Пролог

Сажаю ее себе на колени и заглядываю в огромные серые глаза. Девочка так близко, что кончики наших носов почти соприкасаются. Вдыхаю ее дивный запах, от которого кровь превращается в высокооктановый бензин, и плыву как наркоман после дозы. Хочу ее так, что даже начавшийся конец света не помешал бы мне получить свое.
— Сколько за ночь? — спрашиваю охрипшим голосом, накручивая на палец локон темных волос.
— Я не понимаю, — мотает головой крошка, будто реально не понимает врубается, что я ее раскусил.
— Понимаешь, — настаиваю я, только больше заводясь от игры юной жрицы любви в недотрогу.
— Не знаю, — ее голосок становится глубоким и грудным от волнения. — Я даже об этом не подумала.
— Должно хватить, — проговариваю я, шмякнув стопку купюр на грязную клеенку, и запускаю ладони под кофточку.

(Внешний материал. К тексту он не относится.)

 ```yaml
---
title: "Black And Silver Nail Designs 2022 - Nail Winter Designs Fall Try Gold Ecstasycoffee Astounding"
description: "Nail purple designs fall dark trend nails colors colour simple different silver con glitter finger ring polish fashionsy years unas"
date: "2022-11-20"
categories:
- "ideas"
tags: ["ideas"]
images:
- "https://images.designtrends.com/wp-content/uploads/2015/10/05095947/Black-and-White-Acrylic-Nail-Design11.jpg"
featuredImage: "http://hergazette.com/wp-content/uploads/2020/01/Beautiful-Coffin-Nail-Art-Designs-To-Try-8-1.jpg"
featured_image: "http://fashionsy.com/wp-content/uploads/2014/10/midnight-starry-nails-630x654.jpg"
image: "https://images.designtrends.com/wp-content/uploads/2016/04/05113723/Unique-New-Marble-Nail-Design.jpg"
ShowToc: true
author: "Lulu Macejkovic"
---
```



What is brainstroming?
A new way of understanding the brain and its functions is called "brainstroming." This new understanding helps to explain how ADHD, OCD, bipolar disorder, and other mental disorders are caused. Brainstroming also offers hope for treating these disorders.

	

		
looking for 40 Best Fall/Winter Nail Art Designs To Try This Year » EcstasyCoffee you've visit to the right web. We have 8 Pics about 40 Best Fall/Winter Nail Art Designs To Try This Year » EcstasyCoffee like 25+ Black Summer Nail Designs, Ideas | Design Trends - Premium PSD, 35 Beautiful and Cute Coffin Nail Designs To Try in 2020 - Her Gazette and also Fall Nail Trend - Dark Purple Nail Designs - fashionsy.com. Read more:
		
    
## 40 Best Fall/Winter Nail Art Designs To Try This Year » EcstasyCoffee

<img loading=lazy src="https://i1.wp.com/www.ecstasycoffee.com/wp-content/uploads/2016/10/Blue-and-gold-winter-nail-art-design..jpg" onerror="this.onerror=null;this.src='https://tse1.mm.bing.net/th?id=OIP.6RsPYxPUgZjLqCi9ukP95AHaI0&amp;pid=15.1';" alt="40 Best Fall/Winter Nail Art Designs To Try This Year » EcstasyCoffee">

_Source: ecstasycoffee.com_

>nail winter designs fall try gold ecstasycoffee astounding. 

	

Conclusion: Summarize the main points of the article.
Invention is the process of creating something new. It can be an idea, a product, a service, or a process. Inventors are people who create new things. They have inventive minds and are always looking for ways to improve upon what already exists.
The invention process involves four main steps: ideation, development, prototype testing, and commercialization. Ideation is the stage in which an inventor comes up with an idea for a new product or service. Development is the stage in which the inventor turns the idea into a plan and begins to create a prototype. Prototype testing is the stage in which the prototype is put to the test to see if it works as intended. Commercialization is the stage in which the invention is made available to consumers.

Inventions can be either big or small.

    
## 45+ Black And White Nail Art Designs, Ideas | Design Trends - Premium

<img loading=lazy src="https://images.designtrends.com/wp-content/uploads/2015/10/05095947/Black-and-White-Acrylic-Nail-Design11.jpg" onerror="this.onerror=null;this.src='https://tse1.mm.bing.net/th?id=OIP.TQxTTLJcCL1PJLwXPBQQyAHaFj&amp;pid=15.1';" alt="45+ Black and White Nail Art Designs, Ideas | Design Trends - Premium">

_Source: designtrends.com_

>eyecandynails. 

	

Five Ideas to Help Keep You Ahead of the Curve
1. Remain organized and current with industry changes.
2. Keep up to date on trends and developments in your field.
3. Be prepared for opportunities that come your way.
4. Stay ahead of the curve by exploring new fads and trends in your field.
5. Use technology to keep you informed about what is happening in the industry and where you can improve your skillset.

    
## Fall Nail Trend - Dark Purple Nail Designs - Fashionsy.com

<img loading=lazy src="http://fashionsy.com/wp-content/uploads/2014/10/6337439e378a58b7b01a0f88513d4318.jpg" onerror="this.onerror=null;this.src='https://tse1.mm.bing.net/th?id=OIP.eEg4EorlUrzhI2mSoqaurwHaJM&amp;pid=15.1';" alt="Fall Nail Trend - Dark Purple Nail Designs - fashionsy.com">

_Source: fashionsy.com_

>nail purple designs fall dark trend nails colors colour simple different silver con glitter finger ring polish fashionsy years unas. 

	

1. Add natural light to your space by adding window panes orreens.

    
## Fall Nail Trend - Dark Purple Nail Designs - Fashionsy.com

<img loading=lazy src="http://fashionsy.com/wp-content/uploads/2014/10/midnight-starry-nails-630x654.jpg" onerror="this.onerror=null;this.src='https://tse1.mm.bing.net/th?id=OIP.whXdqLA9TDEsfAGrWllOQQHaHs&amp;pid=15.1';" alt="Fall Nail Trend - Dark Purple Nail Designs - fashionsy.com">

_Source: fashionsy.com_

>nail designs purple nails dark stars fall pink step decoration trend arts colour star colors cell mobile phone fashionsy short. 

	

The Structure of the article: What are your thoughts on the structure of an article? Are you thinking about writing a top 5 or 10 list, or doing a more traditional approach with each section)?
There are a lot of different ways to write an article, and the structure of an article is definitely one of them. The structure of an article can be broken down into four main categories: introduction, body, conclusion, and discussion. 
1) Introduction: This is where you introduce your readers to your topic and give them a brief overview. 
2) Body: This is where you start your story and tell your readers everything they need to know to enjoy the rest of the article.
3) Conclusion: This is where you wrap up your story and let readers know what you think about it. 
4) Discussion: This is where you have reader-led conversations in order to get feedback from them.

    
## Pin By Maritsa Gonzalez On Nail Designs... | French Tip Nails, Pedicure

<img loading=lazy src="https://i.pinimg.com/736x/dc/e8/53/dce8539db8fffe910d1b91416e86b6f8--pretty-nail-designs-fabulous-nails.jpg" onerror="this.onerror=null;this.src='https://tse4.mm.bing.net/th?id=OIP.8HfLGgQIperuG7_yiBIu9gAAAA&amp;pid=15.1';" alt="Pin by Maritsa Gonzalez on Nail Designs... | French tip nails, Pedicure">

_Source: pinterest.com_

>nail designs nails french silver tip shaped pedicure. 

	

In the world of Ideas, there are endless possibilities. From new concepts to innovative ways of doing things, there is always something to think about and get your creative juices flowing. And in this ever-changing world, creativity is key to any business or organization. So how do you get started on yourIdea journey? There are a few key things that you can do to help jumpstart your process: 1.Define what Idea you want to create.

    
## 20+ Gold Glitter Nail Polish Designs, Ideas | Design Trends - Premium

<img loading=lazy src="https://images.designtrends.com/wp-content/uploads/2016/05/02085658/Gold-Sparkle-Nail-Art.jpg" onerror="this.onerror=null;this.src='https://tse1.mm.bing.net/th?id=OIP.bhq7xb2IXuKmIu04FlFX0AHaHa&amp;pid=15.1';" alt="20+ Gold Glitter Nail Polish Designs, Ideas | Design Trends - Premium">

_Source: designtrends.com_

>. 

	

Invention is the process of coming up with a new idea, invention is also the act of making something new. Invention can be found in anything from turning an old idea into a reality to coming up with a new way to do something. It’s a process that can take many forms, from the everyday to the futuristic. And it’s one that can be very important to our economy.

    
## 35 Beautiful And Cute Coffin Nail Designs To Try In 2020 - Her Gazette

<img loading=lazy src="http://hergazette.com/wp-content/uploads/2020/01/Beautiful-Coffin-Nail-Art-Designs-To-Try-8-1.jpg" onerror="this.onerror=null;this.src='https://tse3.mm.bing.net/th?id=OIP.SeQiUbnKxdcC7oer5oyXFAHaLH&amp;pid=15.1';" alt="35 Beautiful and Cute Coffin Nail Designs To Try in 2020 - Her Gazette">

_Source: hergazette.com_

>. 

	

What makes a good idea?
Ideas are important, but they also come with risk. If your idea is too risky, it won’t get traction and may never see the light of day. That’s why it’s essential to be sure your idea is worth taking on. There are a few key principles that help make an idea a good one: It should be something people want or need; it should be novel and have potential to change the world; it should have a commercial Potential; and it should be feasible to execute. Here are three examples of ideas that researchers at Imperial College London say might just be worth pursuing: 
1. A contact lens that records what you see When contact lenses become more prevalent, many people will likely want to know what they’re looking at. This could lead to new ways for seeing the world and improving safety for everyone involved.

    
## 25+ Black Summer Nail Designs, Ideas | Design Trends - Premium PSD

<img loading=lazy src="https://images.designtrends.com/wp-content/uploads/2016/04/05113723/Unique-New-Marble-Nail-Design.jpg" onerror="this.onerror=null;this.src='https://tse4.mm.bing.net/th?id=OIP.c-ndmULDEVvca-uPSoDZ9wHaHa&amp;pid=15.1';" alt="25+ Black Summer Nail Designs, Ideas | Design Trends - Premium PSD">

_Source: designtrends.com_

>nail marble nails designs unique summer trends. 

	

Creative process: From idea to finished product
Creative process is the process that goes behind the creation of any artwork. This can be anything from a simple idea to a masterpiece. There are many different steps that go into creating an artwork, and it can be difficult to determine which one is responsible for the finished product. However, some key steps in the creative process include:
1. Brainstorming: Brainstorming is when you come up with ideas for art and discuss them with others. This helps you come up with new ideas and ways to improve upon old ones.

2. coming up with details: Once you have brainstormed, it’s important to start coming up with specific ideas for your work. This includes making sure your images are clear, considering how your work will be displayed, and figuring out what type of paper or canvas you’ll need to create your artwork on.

Она дрожит то ли от страха, то ли от нетерпения.
— Ты хочешь прямо здесь? — выдыхает вибрирующим, пьянящим тоном.
Да, я хочу прямо здесь: в этой грязи, где под подошвами хрустят полчища тараканов, а табуретка, на которой мы сидим, крепко сплетенные, вот-вот развалится.
— Да, — шепчу хрипло, умирая по ее чувственным, манящим губам. — Поцелуй меня.
«В этих маргинальных ебенях на жопу можно найти неприятности всех калибров», — крутится в голове, пока катаю во рту отвратный ментоловый леденец.
Ах да, еще я стараюсь не угробить, к херам, подвеску спорткара — дороги в этом городишке присутствуют номинально. Кошусь на старинный кортик в потертых кожаных ножнах, лежащий на пассажирском. Холодное оружие — моя слабость, и он, пожалуй, стоил вечерней прогулки в эту жопу мира. Его продавал столетний дед, который не имел ни малейшего понятия, как передать товар покупателю другим путем, кроме как при личной встрече.
Не люблю позднюю осень. Уже стемнело, и накрапывает мерзкий дождик. Я сдерживаю лошадок под капотом, чтобы не наскочить на какой-то неприятный сюрприз. Ладно, прорвемся. Делаю погромче звук магнитолы, и салон наполняет визгливый вокал Бона Скотта. Песня прям в пику — еду и подпеваю во всю мощь голосовых связок:
— I'm on the highway to hell!
Что-то светлое метнулось перед лобовым стеклом. Моргнул, блин, не вовремя.
Я резко бью по тормозам — привязной ремень врезается в грудь. Бросаю взгляд на дорогу и натыкаюсь на девичье лицо в обрамлении растрепанных темных волос. Она грохается на капот, громыхнув об него худеньким телом. У меня сердце уходит в пятки — я сбил человека.
Я же медленно ехал. А девчонка как из ниоткуда появилась — выскочила и сама бросилась под колеса.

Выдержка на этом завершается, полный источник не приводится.